■ What you should do: For the records that follow, please set down exactly the lines between the one holding "For multiplication, the" and the one holding "The 1-bit signal", inclusive, and only those.

■ Source texts of formatted documents:

•••••

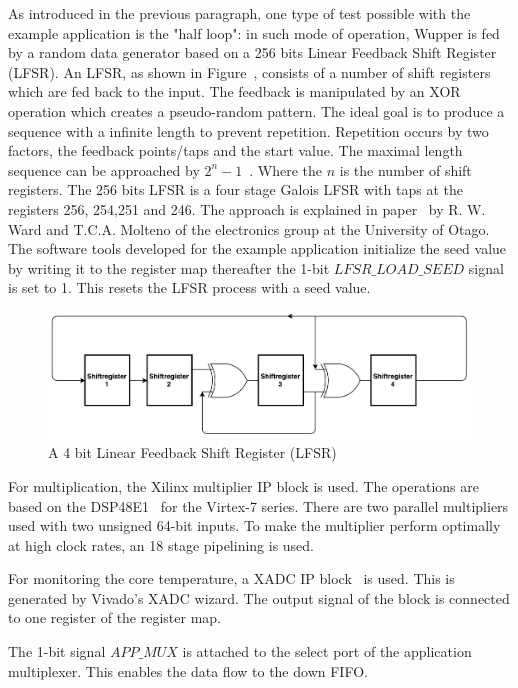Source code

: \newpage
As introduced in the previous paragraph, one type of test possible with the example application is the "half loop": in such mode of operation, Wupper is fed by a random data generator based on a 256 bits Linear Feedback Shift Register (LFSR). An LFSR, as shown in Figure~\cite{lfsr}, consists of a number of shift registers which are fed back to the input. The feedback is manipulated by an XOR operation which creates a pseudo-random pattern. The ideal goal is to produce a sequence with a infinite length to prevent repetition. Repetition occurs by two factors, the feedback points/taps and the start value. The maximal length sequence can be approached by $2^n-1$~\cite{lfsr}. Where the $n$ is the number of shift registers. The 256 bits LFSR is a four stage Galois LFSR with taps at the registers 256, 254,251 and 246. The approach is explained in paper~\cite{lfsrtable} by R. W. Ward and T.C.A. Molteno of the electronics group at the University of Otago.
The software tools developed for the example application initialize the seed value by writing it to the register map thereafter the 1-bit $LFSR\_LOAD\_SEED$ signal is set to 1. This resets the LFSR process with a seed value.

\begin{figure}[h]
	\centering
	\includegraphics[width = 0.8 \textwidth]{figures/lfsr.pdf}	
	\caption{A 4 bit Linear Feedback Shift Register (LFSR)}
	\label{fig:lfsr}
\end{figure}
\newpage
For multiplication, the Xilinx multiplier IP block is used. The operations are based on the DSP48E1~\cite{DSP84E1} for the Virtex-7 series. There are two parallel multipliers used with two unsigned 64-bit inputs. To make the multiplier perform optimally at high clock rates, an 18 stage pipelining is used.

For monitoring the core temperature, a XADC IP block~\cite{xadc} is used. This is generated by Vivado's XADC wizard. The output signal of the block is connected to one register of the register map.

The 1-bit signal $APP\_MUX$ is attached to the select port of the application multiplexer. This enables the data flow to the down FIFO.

•••••

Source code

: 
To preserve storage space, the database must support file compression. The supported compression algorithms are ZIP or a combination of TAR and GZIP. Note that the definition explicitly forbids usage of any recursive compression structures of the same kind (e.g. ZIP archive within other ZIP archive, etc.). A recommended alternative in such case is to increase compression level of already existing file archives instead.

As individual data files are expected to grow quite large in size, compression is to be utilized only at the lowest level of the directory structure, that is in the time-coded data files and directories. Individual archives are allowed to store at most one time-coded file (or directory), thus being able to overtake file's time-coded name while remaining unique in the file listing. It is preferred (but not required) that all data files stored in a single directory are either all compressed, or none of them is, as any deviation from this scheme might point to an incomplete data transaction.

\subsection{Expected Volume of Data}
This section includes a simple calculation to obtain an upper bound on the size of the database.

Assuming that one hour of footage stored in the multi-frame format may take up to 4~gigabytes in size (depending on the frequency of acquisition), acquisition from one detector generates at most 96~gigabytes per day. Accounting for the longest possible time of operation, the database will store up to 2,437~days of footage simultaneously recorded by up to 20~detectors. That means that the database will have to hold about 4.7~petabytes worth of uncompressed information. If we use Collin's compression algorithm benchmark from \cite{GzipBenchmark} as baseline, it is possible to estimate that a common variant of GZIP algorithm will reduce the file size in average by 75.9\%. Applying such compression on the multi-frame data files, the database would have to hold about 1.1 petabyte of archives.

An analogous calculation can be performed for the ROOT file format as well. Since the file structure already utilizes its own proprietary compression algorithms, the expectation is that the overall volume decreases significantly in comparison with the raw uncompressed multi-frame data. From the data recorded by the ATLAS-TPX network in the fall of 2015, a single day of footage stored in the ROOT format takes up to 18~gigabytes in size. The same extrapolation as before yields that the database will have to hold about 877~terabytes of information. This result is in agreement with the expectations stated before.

•••••

■ Problem solution:
For multiplication, the Xilinx multiplier IP block is used. The operations are based on the DSP48E1~\cite{DSP84E1} for the Virtex-7 series. There are two parallel multipliers used with two unsigned 64-bit inputs. To make the multiplier perform optimally at high clock rates, an 18 stage pipelining is used.

For monitoring the core temperature, a XADC IP block~\cite{xadc} is used. This is generated by Vivado's XADC wizard. The output signal of the block is connected to one register of the register map.

The 1-bit signal $APP\_MUX$ is attached to the select port of the application multiplexer. This enables the data flow to the down FIFO.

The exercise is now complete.